Hier, j’ai relu certains de mes textes. J’ai essayé de les regrouper autour de cette idée des fenêtres, réelles ou mentales. J’ai cru y trouver une structure. Mais en y repensant, je n’y ai pas vu de progression, ni de tension. Chaque texte semblait rester le même, avec cette oscillation permanente, comme une porte qu’on n’a pas pris la peine de bloquer et qui claque dès qu’un souffle passe.
Puis, je me suis demandé si je n’avais pas tout faux en accordant cette confiance exagérée au hasard, que tout le monde appelle ainsi et que moi, je préfère appeler l’inconscient. Je me suis aussi demandé si cette confiance que je mets dans l’intelligence artificielle n’est pas aussi douteuse que celle que j’ai accordée jusqu’ici à l’inconscient.

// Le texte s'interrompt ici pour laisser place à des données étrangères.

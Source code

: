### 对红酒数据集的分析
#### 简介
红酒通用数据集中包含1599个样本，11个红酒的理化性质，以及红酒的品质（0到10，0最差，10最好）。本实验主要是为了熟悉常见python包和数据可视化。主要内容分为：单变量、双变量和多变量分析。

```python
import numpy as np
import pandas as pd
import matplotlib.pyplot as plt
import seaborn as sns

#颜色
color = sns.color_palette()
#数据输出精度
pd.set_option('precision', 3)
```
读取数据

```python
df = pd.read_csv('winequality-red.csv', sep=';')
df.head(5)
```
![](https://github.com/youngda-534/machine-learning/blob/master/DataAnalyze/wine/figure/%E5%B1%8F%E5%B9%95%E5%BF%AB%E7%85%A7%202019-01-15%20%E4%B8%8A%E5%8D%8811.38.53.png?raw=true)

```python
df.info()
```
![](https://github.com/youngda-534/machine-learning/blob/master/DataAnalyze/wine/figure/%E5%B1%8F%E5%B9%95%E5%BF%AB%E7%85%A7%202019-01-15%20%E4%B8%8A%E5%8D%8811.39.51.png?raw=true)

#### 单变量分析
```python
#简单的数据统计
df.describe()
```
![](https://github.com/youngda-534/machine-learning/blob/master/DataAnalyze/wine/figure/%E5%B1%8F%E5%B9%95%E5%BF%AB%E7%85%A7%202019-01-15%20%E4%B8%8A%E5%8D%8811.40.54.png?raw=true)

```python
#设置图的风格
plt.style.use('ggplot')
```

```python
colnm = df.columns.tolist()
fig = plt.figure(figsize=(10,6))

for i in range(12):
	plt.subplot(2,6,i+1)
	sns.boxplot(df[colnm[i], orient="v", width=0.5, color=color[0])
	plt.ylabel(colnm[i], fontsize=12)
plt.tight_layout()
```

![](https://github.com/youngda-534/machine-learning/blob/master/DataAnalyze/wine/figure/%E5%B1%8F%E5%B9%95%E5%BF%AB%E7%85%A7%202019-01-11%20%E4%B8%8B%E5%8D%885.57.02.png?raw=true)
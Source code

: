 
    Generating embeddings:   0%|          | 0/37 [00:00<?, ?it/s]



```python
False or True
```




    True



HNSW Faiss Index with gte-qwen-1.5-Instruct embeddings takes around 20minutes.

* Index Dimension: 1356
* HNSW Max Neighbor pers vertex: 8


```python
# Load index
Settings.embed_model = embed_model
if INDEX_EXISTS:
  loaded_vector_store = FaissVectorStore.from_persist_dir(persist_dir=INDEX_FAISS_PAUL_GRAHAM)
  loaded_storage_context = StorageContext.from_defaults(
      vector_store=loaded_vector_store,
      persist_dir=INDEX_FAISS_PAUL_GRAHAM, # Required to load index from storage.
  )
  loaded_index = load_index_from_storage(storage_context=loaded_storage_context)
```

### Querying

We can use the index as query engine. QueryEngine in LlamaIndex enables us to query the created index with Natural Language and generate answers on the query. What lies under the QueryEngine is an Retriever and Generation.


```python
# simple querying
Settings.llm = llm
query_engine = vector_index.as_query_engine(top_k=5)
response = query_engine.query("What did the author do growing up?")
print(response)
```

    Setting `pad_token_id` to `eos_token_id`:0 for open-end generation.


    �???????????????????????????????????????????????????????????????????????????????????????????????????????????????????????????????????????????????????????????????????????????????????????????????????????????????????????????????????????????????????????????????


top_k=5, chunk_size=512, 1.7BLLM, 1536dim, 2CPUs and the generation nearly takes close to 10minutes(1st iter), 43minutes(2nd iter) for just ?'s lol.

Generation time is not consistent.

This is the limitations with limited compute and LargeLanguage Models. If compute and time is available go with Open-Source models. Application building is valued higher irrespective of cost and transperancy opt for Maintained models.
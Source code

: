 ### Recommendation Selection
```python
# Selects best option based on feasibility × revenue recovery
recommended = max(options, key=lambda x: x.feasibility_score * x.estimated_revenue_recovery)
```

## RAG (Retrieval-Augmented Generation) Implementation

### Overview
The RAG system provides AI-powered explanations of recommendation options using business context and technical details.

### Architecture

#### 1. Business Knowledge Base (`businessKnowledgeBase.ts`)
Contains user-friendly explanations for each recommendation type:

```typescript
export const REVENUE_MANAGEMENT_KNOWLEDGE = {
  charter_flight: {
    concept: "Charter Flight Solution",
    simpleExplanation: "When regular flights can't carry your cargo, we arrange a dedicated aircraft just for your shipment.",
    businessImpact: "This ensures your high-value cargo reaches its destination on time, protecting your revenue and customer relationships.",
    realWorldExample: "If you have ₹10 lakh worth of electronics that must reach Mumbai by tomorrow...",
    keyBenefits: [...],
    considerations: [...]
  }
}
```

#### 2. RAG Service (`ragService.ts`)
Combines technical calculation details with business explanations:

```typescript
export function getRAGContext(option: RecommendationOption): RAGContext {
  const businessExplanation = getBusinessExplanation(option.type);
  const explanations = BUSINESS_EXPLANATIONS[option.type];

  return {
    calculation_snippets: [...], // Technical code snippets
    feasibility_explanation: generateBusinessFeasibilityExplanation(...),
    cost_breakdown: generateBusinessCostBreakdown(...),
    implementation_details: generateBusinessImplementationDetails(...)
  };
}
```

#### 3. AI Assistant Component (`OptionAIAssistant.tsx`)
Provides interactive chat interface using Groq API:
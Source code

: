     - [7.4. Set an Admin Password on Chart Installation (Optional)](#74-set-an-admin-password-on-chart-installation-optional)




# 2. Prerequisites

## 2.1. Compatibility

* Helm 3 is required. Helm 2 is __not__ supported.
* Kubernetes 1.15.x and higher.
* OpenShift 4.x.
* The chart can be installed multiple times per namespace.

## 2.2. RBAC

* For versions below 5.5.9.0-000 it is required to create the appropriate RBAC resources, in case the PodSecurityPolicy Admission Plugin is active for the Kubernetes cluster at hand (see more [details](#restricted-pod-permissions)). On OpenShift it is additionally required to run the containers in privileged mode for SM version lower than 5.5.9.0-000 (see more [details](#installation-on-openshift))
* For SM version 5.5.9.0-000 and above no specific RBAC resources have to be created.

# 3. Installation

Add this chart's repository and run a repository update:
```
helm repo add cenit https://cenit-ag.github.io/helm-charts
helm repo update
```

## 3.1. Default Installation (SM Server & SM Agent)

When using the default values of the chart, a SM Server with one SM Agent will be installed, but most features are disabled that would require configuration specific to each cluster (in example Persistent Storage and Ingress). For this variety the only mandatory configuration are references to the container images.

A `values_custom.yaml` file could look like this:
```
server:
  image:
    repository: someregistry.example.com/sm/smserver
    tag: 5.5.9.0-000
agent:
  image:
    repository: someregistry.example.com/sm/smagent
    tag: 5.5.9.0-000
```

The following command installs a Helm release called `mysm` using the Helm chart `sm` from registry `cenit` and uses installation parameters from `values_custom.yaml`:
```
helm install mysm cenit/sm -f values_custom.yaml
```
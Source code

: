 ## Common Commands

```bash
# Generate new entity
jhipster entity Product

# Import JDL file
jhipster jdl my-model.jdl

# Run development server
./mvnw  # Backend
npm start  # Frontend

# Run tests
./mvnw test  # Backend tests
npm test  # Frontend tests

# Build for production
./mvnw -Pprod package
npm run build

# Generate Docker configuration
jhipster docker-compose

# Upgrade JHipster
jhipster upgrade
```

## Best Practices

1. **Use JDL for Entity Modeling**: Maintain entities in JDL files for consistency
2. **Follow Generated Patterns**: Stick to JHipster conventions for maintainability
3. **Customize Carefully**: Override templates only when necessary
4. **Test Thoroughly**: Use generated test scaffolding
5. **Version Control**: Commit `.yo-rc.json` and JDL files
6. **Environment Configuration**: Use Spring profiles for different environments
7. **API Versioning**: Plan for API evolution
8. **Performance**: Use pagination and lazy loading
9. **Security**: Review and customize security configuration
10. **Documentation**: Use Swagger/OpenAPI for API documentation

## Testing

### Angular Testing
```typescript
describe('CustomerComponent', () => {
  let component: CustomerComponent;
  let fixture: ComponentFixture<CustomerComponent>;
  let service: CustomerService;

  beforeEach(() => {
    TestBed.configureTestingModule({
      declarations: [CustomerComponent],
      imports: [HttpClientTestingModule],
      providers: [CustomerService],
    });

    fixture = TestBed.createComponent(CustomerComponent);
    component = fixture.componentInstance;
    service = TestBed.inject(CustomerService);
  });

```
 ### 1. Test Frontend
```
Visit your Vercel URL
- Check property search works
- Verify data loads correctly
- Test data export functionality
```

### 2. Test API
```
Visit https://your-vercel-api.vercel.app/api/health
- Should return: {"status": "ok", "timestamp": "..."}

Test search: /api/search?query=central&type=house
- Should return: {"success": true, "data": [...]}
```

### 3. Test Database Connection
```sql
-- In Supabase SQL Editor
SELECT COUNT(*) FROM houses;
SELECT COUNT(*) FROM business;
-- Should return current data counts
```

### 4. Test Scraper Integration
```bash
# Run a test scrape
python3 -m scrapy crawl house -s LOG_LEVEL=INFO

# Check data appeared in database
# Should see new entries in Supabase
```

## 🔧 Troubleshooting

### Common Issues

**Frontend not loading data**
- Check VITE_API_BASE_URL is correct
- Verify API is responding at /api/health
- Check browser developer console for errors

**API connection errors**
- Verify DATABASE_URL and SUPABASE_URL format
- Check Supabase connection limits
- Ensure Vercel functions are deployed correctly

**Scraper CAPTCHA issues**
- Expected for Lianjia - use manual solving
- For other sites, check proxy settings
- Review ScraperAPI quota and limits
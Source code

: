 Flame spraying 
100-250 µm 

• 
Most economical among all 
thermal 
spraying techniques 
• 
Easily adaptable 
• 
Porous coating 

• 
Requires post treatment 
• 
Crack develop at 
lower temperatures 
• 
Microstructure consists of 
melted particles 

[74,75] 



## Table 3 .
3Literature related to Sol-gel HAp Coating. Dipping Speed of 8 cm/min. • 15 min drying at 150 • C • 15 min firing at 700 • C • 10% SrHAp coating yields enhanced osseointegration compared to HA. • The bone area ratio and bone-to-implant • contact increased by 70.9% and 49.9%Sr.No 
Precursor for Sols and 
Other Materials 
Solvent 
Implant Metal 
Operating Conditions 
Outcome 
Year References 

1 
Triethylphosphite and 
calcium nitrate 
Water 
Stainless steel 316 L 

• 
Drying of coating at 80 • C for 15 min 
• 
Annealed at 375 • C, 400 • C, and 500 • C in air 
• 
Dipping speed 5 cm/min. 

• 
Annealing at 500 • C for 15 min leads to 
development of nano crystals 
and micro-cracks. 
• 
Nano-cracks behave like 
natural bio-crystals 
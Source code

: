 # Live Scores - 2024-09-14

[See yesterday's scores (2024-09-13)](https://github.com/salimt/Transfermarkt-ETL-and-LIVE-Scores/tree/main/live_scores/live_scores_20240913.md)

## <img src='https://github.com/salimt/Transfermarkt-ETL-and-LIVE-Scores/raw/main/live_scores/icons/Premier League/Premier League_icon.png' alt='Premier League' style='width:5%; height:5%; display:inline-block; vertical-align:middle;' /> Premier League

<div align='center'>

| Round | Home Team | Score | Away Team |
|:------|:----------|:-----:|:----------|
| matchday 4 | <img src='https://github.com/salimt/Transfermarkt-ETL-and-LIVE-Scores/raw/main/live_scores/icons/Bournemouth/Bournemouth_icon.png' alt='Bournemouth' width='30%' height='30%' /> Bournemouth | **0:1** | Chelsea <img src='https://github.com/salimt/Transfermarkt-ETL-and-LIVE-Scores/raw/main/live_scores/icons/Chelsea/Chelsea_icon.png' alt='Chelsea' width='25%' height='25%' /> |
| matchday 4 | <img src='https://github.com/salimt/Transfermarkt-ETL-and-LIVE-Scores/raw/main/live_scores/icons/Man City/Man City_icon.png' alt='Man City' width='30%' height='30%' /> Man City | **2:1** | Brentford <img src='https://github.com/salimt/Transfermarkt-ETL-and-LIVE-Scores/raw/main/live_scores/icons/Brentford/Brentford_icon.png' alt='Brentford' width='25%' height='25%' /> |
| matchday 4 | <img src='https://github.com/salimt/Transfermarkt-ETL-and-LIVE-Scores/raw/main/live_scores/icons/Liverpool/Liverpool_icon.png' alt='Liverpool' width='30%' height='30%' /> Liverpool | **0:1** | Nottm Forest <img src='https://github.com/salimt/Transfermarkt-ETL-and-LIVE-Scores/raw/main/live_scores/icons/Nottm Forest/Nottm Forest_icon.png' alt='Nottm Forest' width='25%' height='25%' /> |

Pour réfléchir à tout ça, je suis allé donner à manger au chat. En secouant la boîte de pâté, j’ai compris qu’elle était vide. "Aujourd’hui, ce sera croquettes", ai-je dit à la chatte, qui a filé sans demander son reste. Je me suis servi un autre café et j’ai pris mon cachet pour la tension.
En vérifiant le goutte-à-goutte des plantes, j’ai remarqué que toutes les bouteilles étaient vides. À peine 24 heures. Encore une publicité bidon : "Vous pouvez vous absenter 10 jours sans souci, avec le goutte-à-goutte 1000 ml, et c’est tout bon." Mon cul.
J’ai pensé à ma naïveté. Peut-être que c’est ça, finalement, mon côté exceptionnel. Une naïveté de seconde main, celle qui vient après la lucidité. Comme si on avait besoin d’y croire encore, par habitude ou par envie. Juste pour cette sensation légère, presque enfantine. Mais ça retombe vite, forcément. Comme l’imagination quand elle reste en suspens, sans projet. Elle finit par retomber, comme un soufflé raté.